Copyright
Posted on January 10, 2004 Posted by John Scalzi
If you really want me to think you’ve got the brain wattage of a garden snake, all you have to do is suggest that there’s something wrong with the concept of copyright. This is not the same thing as saying that there’s something wrong with the current execution of the copyright law in the United States. It is, indeed, totally out of control at the moment and needs to be hauled back in no matter how badly Disney wants the public to keep its grimy paws off Steamboat Willie. That is an entirely separate discussion.
No, what I’m talking about is the basic concept that if I write (or otherwise intellectually create) something, I own it, unless I choose to sell it. For some reason, there are a number of people who seem to think this is a purely evil thing. These people may not actually be idiots, but you wouldn’t be able to tell that fact from this opinion.
I blame the RIAA, personally. Its general holy war against people listening to music except exactly in the way it wants them to has made people defensive and edgy and apparently given rise to the fallacious belief that copyrights are owned only by short, hairy, coke-snorting music label chiefs who are married to porn stars and/or Mariah Carey. And it’s hard to feel any sympathy for them. But in fact the vast majority of copyrights are owned by simple folk, like, say, me. And while I am indeed short, I am not notably hairy, coked-up or married to a porn star. Please don’t steal from me.
There are other misconceptions regarding the basic idea of copyright, largely from people who don’t actually have to rely on the protections copyright provide them in order to pay their mortgages. While one can chalk up many of these misconceptions to simple ignorance about copyright law (which is fair enough), some people are aggressively obnoxious about the idea that copyrights are evil and wrong.
This particular spasm of copyright irritation comes from a Metafilter discussion of a radio talk show host ripping off the work of a writer on the Web, in which one commenter offered up this particularly beef-witted exhalation:
“What the hell is the problem with somebody appropriating a few words you dreamed up one day? …Given current broken copyright laws, you’re within your rights to be selfish about it, but sharing is a good thing. We need more, not less.”
Which is indeed a fine position to have on copyrights when you don’t have to make your living with them. This fellow’s position as far as I could tell was based both on extreme ignorance about how writers can eke the very last penny out of everything they write — he seemed to be under the impression that once something was written and paid for once, its economic value was spent (which would come as a complete surprise to all those writers cashing in reprint checks) — and a rather strange assumption that writers should be thrilled just to have their ideas carried forward by others, even if (as in this case) those ideas were posted by someone else without attribution, without payment, and tampered with in a way that compromised the original message of the text.

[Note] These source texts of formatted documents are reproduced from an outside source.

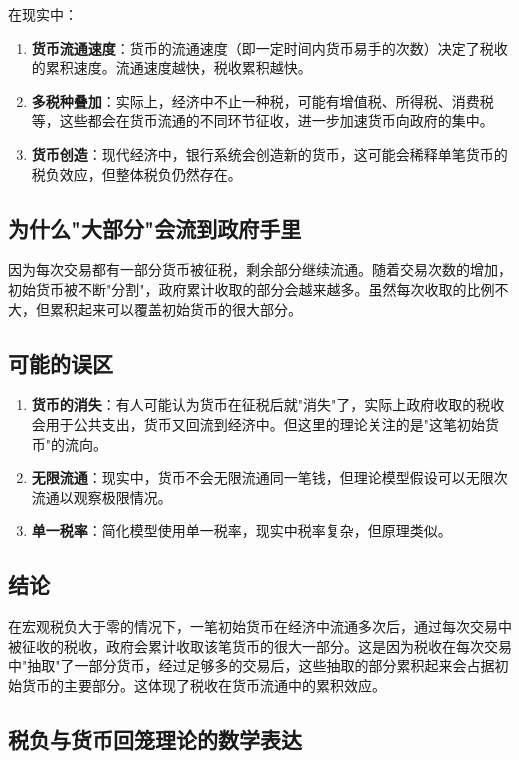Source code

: 在现实中：

\begin{enumerate}
    \item \textbf{货币流通速度}：货币的流通速度（即一定时间内货币易手的次数）决定了税收的累积速度。流通速度越快，税收累积越快。
    \item \textbf{多税种叠加}：实际上，经济中不止一种税，可能有增值税、所得税、消费税等，这些都会在货币流通的不同环节征收，进一步加速货币向政府的集中。
    \item \textbf{货币创造}：现代经济中，银行系统会创造新的货币，这可能会稀释单笔货币的税负效应，但整体税负仍然存在。
\end{enumerate}

\subsection{为什么"大部分"会流到政府手里}

因为每次交易都有一部分货币被征税，剩余部分继续流通。随着交易次数的增加，初始货币被不断"分割"，政府累计收取的部分会越来越多。虽然每次收取的比例不大，但累积起来可以覆盖初始货币的很大部分。

\subsection{可能的误区}

\begin{enumerate}
    \item \textbf{货币的消失}：有人可能认为货币在征税后就"消失"了，实际上政府收取的税收会用于公共支出，货币又回流到经济中。但这里的理论关注的是"这笔初始货币"的流向。
    \item \textbf{无限流通}：现实中，货币不会无限流通同一笔钱，但理论模型假设可以无限次流通以观察极限情况。
    \item \textbf{单一税率}：简化模型使用单一税率，现实中税率复杂，但原理类似。
\end{enumerate}

\subsection{结论}

在宏观税负大于零的情况下，一笔初始货币在经济中流通多次后，通过每次交易中被征收的税收，政府会累计收取该笔货币的很大一部分。这是因为税收在每次交易中"抽取"了一部分货币，经过足够多的交易后，这些抽取的部分累积起来会占据初始货币的主要部分。这体现了税收在货币流通中的累积效应。

\subsection{税负与货币回笼理论的数学表达}

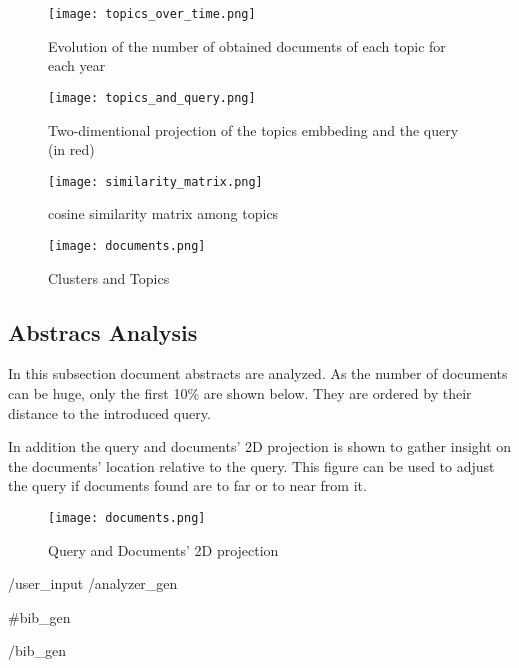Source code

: \documentclass{article}
\begin{document}
\begin{figure}[ht]
  \centering
  \caption{Evolution of the number of obtained documents of each topic for each year}
  \texttt{[image: topics\_over\_time.png]}
\end{figure}

\begin{figure}[ht]
  \centering
  \caption{Two-dimentional projection of the topics embbeding and the query (in red)}
  \texttt{[image: topics\_and\_query.png]}
\end{figure}

\begin{figure}[ht]
  \centering
  \caption{cosine similarity matrix among topics}
  \texttt{[image: similarity\_matrix.png]}
\end{figure}

\begin{figure}[ht]
  \centering
  \caption{Clusters and Topics}
  \texttt{[image: documents.png]}
\end{figure}

\clearpage

\subsection{Abstracs Analysis}
In this subsection document abstracts are analyzed. As the number of documents can be huge, only the first 10\% are shown below. They are ordered by their distance to the introduced query.

\begin{table}[ht]
  \centering
   
\end{table}

\clearpage

In addition the query and documents' 2D projection is shown to gather insight on the documents' location relative to the query. This figure can be used to adjust the query if documents found are to far or to near from it.

\begin{figure}[ht]
  \centering
  \caption{Query and Documents' 2D projection}
  \texttt{[image: documents.png]}
\end{figure}

{{/user_input}}
{{/analyzer_gen}}

\nocite{*} %

{{#bib_gen}}
\renewcommand{\refname}{Full References results obtained from the integrated AI}
  
 
{{/bib_gen}}
\end{document}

Obviously, he’s wrong. Professional writers do indeed like people passing along our ideas — under our terms. If we put those ideas out there freely, for anyone to read without cost (as I do here), that’s our decision. If we put those ideas out there for you read only if you or someone else pays for them first (as I do when I put out books or magazine articles), that’s our decision, too. Copyright allows the author (or any other creator) pretty much total freedom in presenting the terms of displaying and sharing his or her work.
This is why, anecdotally, I find things like “copyleft” and “creative common licenses” puzzling and superfluous, since they don’t provide anything you can’t already do under copyright (and indeed, they work, if they work at all, because underlying copyright protections are there). To go further, I find “copyleft” and “creative common licenses” confuse the issue, since they implicitly cater to the idea that “copyright” is bad, which leads to the asshattery exhibited by the commenter above. I don’t do copyleft; I don’t do creative commons. I do copyright. It’s all a boy needs.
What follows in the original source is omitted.